In 1655, the Presbyterians of Ahoghill organised themselves into a congregation under the care of the Presbytery of Antrim.
It was placed as a vacant congregation and two years later in 1657, the first elders were appointed.
Mr John Shaw was ordained as the first minister in 1658 and the congregation continued to grow over the years.
During the ministry of the Rev. David Adams the congregation greatly increased in number so that they considered it necessary to pull down the old place of worship and build a new one more than twice its size.
At the time of the laying of the foundation stone the Rev.
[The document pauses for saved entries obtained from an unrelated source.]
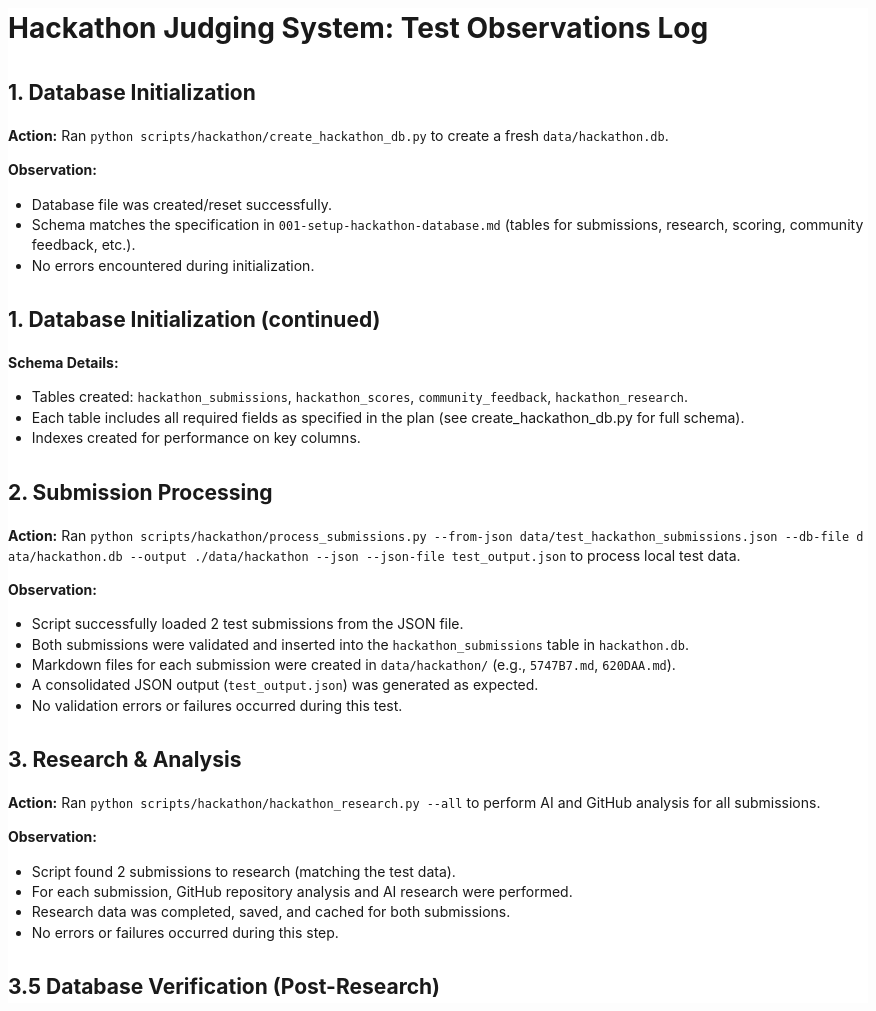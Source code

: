 # Hackathon Judging System: Test Observations Log

## 1. Database Initialization

**Action:** Ran `python scripts/hackathon/create_hackathon_db.py` to create a fresh `data/hackathon.db`.

**Observation:**
- Database file was created/reset successfully.
- Schema matches the specification in `001-setup-hackathon-database.md` (tables for submissions, research, scoring, community feedback, etc.).
- No errors encountered during initialization.

## 1. Database Initialization (continued)

**Schema Details:**
- Tables created: `hackathon_submissions`, `hackathon_scores`, `community_feedback`, `hackathon_research`.
- Each table includes all required fields as specified in the plan (see create_hackathon_db.py for full schema).
- Indexes created for performance on key columns.

## 2. Submission Processing

**Action:** Ran `python scripts/hackathon/process_submissions.py --from-json data/test_hackathon_submissions.json --db-file data/hackathon.db --output ./data/hackathon --json --json-file test_output.json` to process local test data.

**Observation:**
- Script successfully loaded 2 test submissions from the JSON file.
- Both submissions were validated and inserted into the `hackathon_submissions` table in `hackathon.db`.
- Markdown files for each submission were created in `data/hackathon/` (e.g., `5747B7.md`, `620DAA.md`).
- A consolidated JSON output (`test_output.json`) was generated as expected.
- No validation errors or failures occurred during this test.

## 3. Research & Analysis

**Action:** Ran `python scripts/hackathon/hackathon_research.py --all` to perform AI and GitHub analysis for all submissions.

**Observation:**
- Script found 2 submissions to research (matching the test data).
- For each submission, GitHub repository analysis and AI research were performed.
- Research data was completed, saved, and cached for both submissions.
- No errors or failures occurred during this step.

## 3.5 Database Verification (Post-Research)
Adams said: “It is now nearly one hundred years since our house of worship was built before, and it is about two hundred years since the first existence here of a Presbyterian congregation.”
The foundation stone was laid on Monday April 23, 1857 to erect a building capable of accommodating upwards of 1,200 people as the congregation consisted of more than 550 families.
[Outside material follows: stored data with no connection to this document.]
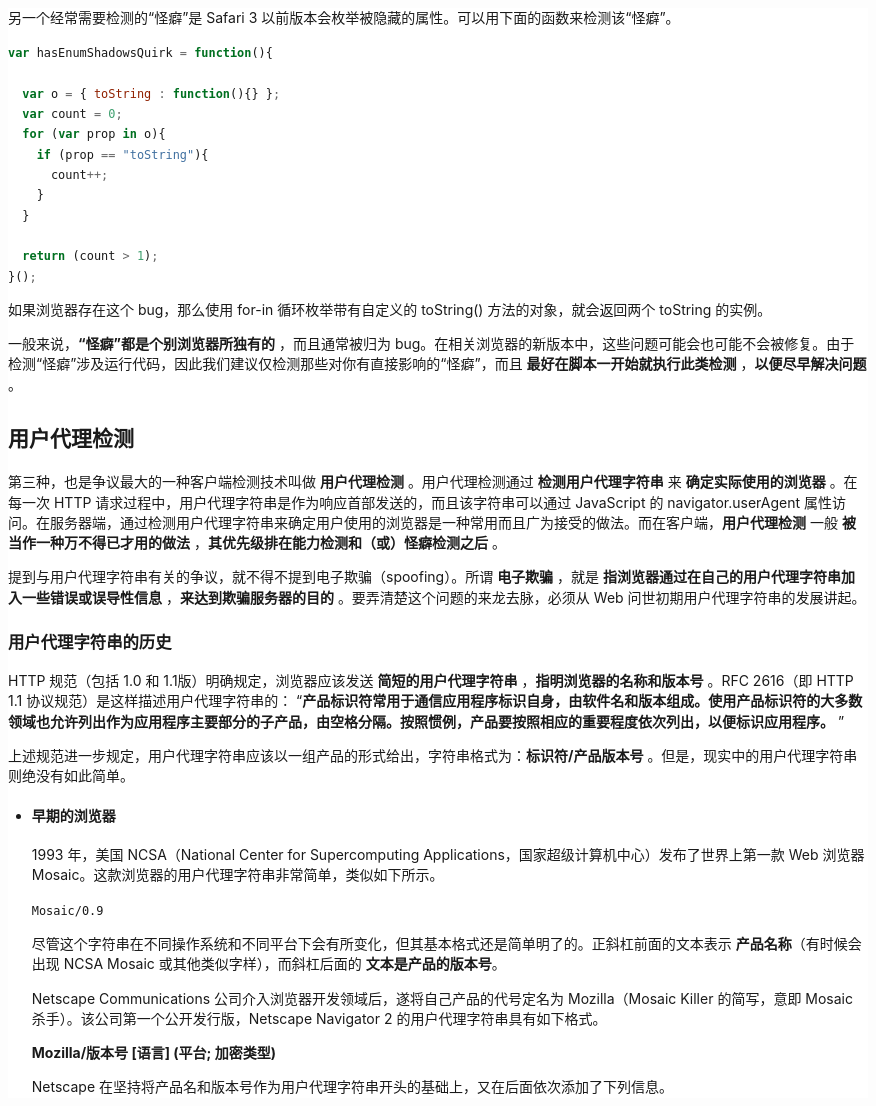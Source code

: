 另一个经常需要检测的“怪癖”是 Safari 3 以前版本会枚举被隐藏的属性。可以用下面的函数来检测该“怪癖”。

```js
var hasEnumShadowsQuirk = function(){

  var o = { toString : function(){} };
  var count = 0;
  for (var prop in o){
    if (prop == "toString"){
      count++;
    }
  }
  
  return (count > 1);
}();
```
如果浏览器存在这个 bug，那么使用 for-in 循环枚举带有自定义的 toString() 方法的对象，就会返回两个 toString 的实例。

一般来说，**“怪癖”都是个别浏览器所独有的** ，而且通常被归为 bug。在相关浏览器的新版本中，这些问题可能会也可能不会被修复。由于检测“怪癖”涉及运行代码，因此我们建议仅检测那些对你有直接影响的“怪癖”，而且 **最好在脚本一开始就执行此类检测** ，**以便尽早解决问题** 。

## 用户代理检测

第三种，也是争议最大的一种客户端检测技术叫做 **用户代理检测** 。用户代理检测通过 **检测用户代理字符串** 来 **确定实际使用的浏览器** 。在每一次 HTTP 请求过程中，用户代理字符串是作为响应首部发送的，而且该字符串可以通过 JavaScript 的 navigator.userAgent 属性访问。在服务器端，通过检测用户代理字符串来确定用户使用的浏览器是一种常用而且广为接受的做法。而在客户端，**用户代理检测** 一般 **被当作一种万不得已才用的做法** ，**其优先级排在能力检测和（或）怪癖检测之后** 。

提到与用户代理字符串有关的争议，就不得不提到电子欺骗（spoofing）。所谓 **电子欺骗** ，就是 **指浏览器通过在自己的用户代理字符串加入一些错误或误导性信息** ，**来达到欺骗服务器的目的** 。要弄清楚这个问题的来龙去脉，必须从 Web 问世初期用户代理字符串的发展讲起。

### 用户代理字符串的历史

HTTP 规范（包括 1.0 和 1.1版）明确规定，浏览器应该发送 **简短的用户代理字符串** ，**指明浏览器的名称和版本号** 。RFC 2616（即 HTTP 1.1 协议规范）是这样描述用户代理字符串的：
“**产品标识符常用于通信应用程序标识自身，由软件名和版本组成。使用产品标识符的大多数领域也允许列出作为应用程序主要部分的子产品，由空格分隔。按照惯例，产品要按照相应的重要程度依次列出，以便标识应用程序。** ”

上述规范进一步规定，用户代理字符串应该以一组产品的形式给出，字符串格式为：**标识符/产品版本号** 。但是，现实中的用户代理字符串则绝没有如此简单。

- #### 早期的浏览器

  1993 年，美国 NCSA（National Center for Supercomputing Applications，国家超级计算机中心）发布了世界上第一款 Web 浏览器 Mosaic。这款浏览器的用户代理字符串非常简单，类似如下所示。

  ```
  Mosaic/0.9
  ```
  尽管这个字符串在不同操作系统和不同平台下会有所变化，但其基本格式还是简单明了的。正斜杠前面的文本表示 **产品名称**（有时候会出现 NCSA Mosaic 或其他类似字样），而斜杠后面的 **文本是产品的版本号**。

  Netscape Communications 公司介入浏览器开发领域后，遂将自己产品的代号定名为 Mozilla（Mosaic Killer 的简写，意即 Mosaic 杀手）。该公司第一个公开发行版，Netscape Navigator 2 的用户代理字符串具有如下格式。

  **Mozilla/版本号 [语言] (平台; 加密类型)**

  Netscape 在坚持将产品名和版本号作为用户代理字符串开头的基础上，又在后面依次添加了下列信息。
The church was re-opened at a cost of £1,600 on August 24, 1858 by the Rev. Dr. Henry Cooke, Moderator of the General Assembly.
The News Letter gave a report of the opening and a short history of the congregation.
The new meeting house was ready just in time for the 1859 Revival.
This was a time when there was a special visitation of the Spirit of God in Ahoghill and surrounding district.
At a service on March 14, 1859, the congregation in attendance was immense – hundreds were unable to gain admittance.
Owing to the vast number of people – there was not even standing room in the church – a decision was made to dismiss the meeting to prevent the possibility of a fatal accident from the galleries collapsing, which threatened to give way under the great pressure.
The congregation assembled outside, then numbering about 3,000.
In the rain and on streets covered with mud, new converts fell on their knees in the attitude of prayer.
It has to be recognised that the congregation, having a vision for future generations, built well and it has stood the test of time over the years. It has been the place where 10 ministers have preached God’s word to their people – the longest ministries being the Rev. H.W. Boyd for 42 years and the Rev. John Lyle for 40 years.
It is a place where families have worshipped for generations and God has richly blessed.
The experiences of those who have grown up from childhood to old age as they sat in the family pew are many and varied.
During the past 155 years, a number of renovations and changes have taken place to the church building to keep it in good repair.
However, several years ago it was decided to take a serious look at the condition of the building and the adjacent halls.
The congregation wrestled with the situation and every avenue was considered.
Finally, it was decided that just as our forefathers had taken the brave and forward looking decision in 1857 to build a new meeting house so we should take a similar brave and decisive step.
However, with the present church being a ‘listed building’, it meant building the
new church in a different location.
This new church building is now complete and is the fourth building the congregation will meet in for worship since it was founded almost 360 years ago.